SÁBADO, 5 DE SEPTIEMBRE
Lectura bíblica: Salmo 1
Mateo 7:7-8a: «Pedid, y se os dará; buscad, y hallaréis; llamad, y se os abrirá. Porque todo aquel que pide, recibe; y el que busca, halla…»
Mañana es domingo. Cuando yo era joven, era común que las familias se prepararan para el culto. Había que lustrar los zapatos, dejar lista la ropa de domingo y planchar las camisas. Muchas mujeres preparaban con anticipación la comida del domingo, de modo que al día siguiente solo hubiera que calentarla. ¿Por qué tanto trabajo el sábado? Porque el domingo era un día de reposo para deleitarse en Dios y recibir su instrucción.

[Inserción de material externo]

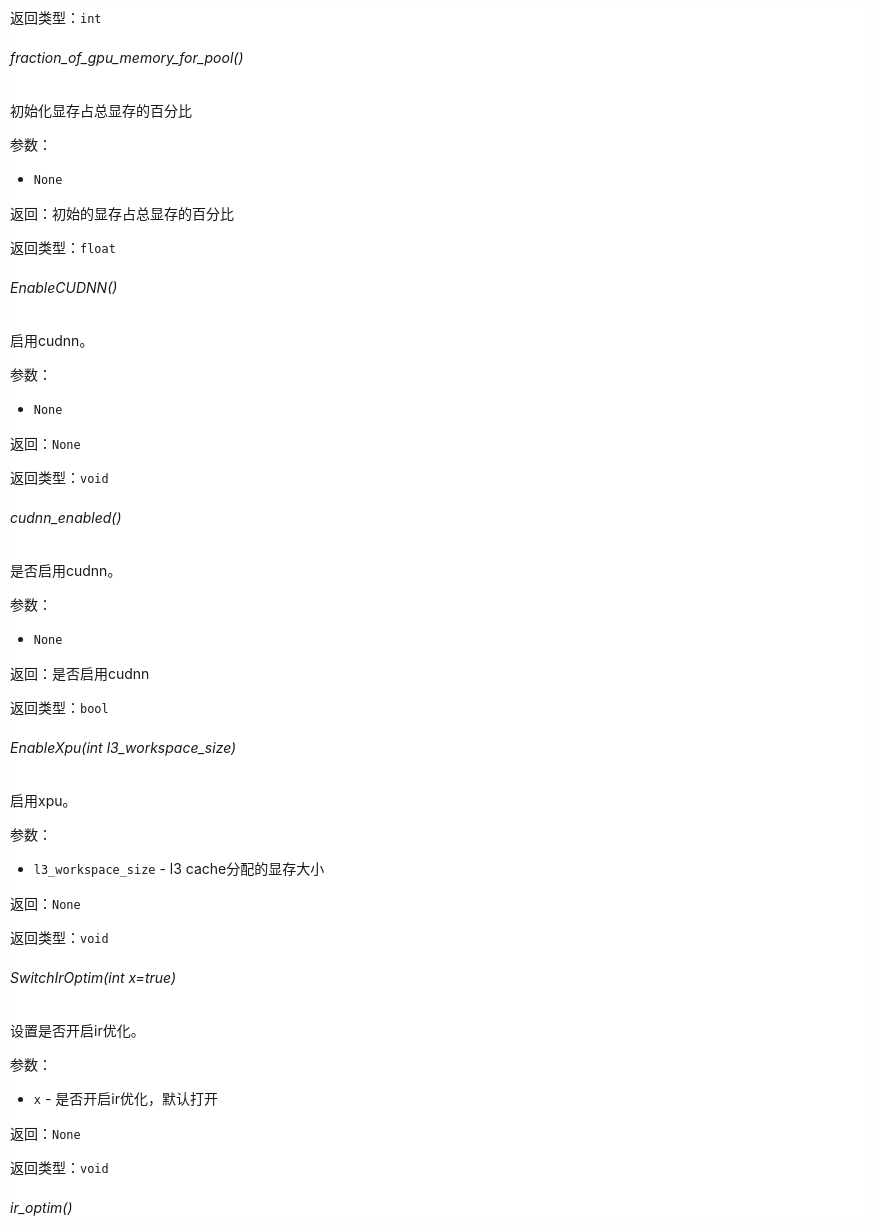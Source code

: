 返回类型：`int`

###### fraction_of_gpu_memory_for_pool()

初始化显存占总显存的百分比

参数：

- `None`

返回：初始的显存占总显存的百分比

返回类型：`float`

###### EnableCUDNN()

启用cudnn。

参数：

- `None`

返回：`None`

返回类型：`void`

###### cudnn_enabled()

是否启用cudnn。

参数：

- `None`

返回：是否启用cudnn

返回类型：`bool`

###### EnableXpu(int l3_workspace_size)

启用xpu。

参数：

- `l3_workspace_size` - l3 cache分配的显存大小

返回：`None`

返回类型：`void`

###### SwitchIrOptim(int x=true)

设置是否开启ir优化。

参数：

- `x` - 是否开启ir优化，默认打开

返回：`None`

返回类型：`void`

###### ir_optim()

El domingo es el día en que los creyentes deben estar preparados para pedir al Espíritu de Dios todo lo necesario para la vida en Cristo. Si llegas corriendo hasta el último momento del domingo por la mañana, poniéndote los zapatos mientras sales por la puerta y comprando un café de camino a la iglesia, llegarás sin aliento, distraído y sin preparación para las bendiciones que te esperan.
Observa la serena calma del varón del Salmo 1. Se ha apartado de los impíos. Ha comenzado a meditar en la ley de Jehová. Cuando el pueblo de Dios se reúna, él estará empapado de la palabra de Dios, familiarizado con su voluntad, y listo para pedirle a Dios todo lo necesario para vivir en un mundo turbulento que se opone a él.
¿Quizás el domingo ha perdido para ti ese aspecto de deleite? ¿Cuán preparado estás para recibir de la mano de Dios sus bendiciones? ¿Te has apartado del mundo, de modo que, al deleitarte en Jesús, quedas renovado y listo para declarar su bondad a todos los que encuentres en la semana que comienza?
Sugerencias para la oración: Espíritu de Dios, enséñame a prepararme para el domingo, de modo que esté listo para recibir las bendiciones que el Padre ha preparado para mí en Cristo. Pide que tu gozosa espera del domingo sea una inspiración para otros.